As it swung wide and Diel stepped out, Gabriel said, “We’re in the gym.” Diel felt the remnants of last night’s dream clinging to his skin like starving leeches, biting into his tight muscles, refusing to let go. But he nodded and followed Gabriel up the stairs, through the manor and out to the large gym Gabriel had had built in the vast gardens. The frigid air slapped at his skin, a heavy mist hovering over the landscaped grass like a sleeping spirit. The sky was overcast and gray, and drizzling rain sank into Diel’s dark hair with every step. Sela followed, his newest picture tucked into his pocket.
The rest of Diel’s brothers were already in the gym, shirts off, track pants on, and sweat dripping from their skin.
They looked up at the sound of the door being opened. “Here he is.” Bara approached Diel and Sela, his long red hair like a raging flame in the still-dark morning.
Silently, Gabriel moved to the changing room, leaving Diel with the rest of the Fallen. Bara stopped in front of Diel, his skin flushed from exercise and his usual disturbing smirk on his lips. Uriel came beside Bara, resting his arm on his best friend’s shoulder. His heavily tattooed skin was drenched in sweat, and messy blond hair stuck to his damp cheeks.
Diel’s head twitched under their attention, his monster pacing back and forth with excitement that Diel was about to train, to blow off some steam. His eyes searched the gym. They landed on the blades on the walls. His hands itched to hold them. They yearned to use them.
Raphael and Michael approached too. Raphael flicked his chin at Diel in greeting. Something inside of Raphael had calmed since he’d met Maria. Since he’d had the chance to kill her but, instead, saved her life, keeping her by his side as one of them. Michael stared across the gym, his eyes displaying their usual blankness as he clutched the vial of blood around his neck.
“The Brethren again?” Uriel asked, studying Diel with narrowed eyes. Diel met his pale gray gaze.

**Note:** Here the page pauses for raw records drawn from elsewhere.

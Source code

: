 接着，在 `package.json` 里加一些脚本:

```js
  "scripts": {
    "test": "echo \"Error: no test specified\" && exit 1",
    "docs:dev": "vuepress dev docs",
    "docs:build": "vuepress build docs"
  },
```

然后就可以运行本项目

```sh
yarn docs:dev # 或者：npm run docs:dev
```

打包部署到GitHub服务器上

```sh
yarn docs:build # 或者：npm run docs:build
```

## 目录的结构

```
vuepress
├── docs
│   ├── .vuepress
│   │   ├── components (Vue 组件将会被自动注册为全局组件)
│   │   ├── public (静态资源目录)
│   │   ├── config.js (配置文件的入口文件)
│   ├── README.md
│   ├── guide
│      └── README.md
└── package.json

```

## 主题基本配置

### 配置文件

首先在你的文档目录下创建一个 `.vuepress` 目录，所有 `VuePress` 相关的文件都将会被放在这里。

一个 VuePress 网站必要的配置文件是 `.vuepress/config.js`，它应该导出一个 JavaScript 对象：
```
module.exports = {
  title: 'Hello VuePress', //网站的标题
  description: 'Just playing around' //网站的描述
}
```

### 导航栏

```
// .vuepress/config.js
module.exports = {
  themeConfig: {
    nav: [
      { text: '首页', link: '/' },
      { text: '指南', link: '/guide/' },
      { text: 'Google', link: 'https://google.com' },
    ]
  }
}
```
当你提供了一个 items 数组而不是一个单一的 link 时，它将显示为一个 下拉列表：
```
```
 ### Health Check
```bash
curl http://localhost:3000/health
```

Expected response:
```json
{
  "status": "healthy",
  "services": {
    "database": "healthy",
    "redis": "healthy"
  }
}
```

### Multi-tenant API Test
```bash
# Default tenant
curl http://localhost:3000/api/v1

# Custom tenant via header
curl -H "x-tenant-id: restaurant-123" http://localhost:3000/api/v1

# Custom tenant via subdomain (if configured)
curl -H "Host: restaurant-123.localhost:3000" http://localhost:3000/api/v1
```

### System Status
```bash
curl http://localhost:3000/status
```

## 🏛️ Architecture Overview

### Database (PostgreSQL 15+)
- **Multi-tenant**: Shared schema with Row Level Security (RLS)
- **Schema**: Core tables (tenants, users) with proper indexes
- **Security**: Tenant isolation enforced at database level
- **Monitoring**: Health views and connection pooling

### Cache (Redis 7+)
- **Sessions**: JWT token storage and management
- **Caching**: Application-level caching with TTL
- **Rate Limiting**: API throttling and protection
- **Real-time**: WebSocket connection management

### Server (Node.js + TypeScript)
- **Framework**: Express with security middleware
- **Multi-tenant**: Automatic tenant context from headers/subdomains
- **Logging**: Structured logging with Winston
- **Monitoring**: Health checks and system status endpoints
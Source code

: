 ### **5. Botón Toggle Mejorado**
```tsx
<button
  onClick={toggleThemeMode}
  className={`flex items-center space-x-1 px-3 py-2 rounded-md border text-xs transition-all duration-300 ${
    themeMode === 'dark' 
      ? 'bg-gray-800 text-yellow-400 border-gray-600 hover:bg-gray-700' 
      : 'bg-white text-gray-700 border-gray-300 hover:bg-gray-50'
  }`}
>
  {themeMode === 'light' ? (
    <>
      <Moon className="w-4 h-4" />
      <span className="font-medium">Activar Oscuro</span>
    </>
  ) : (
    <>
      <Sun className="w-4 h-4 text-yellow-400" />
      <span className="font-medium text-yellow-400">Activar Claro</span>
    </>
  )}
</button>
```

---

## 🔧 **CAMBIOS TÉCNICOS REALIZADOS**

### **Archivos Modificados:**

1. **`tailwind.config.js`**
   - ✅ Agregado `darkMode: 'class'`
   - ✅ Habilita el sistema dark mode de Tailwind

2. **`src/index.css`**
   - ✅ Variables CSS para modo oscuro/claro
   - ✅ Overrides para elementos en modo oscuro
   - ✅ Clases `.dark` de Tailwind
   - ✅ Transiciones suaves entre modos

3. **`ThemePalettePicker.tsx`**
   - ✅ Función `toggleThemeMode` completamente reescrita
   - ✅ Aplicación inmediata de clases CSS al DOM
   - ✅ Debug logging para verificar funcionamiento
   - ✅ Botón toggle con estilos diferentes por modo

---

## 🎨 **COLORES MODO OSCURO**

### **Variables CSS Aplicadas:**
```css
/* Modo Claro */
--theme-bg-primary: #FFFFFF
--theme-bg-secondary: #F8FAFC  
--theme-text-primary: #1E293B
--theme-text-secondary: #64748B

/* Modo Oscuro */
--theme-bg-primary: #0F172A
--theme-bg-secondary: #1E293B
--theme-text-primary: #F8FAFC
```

His blood heated as he remembered the dream. He nodded. “We were all there.” A slow grin formed on his lips, his monster curling affectionately around the fucked-up memory. “And they were all screaming at us to stop. Begging.”
“Fuck, brother. You’re going to make me hard,” Bara joked, but his green eyes were shining as he hung on Diel’s every word, needing more and more. Needing to hear—in close detail—about the violence, the revenge … the death.
“What else?” Raphael asked, wrapping his piece of string around his finger tighter and tighter, until the skin turned blue and his pupils dilated. His strained muscles jerked as his breathing became labored. “What else did we do to them?”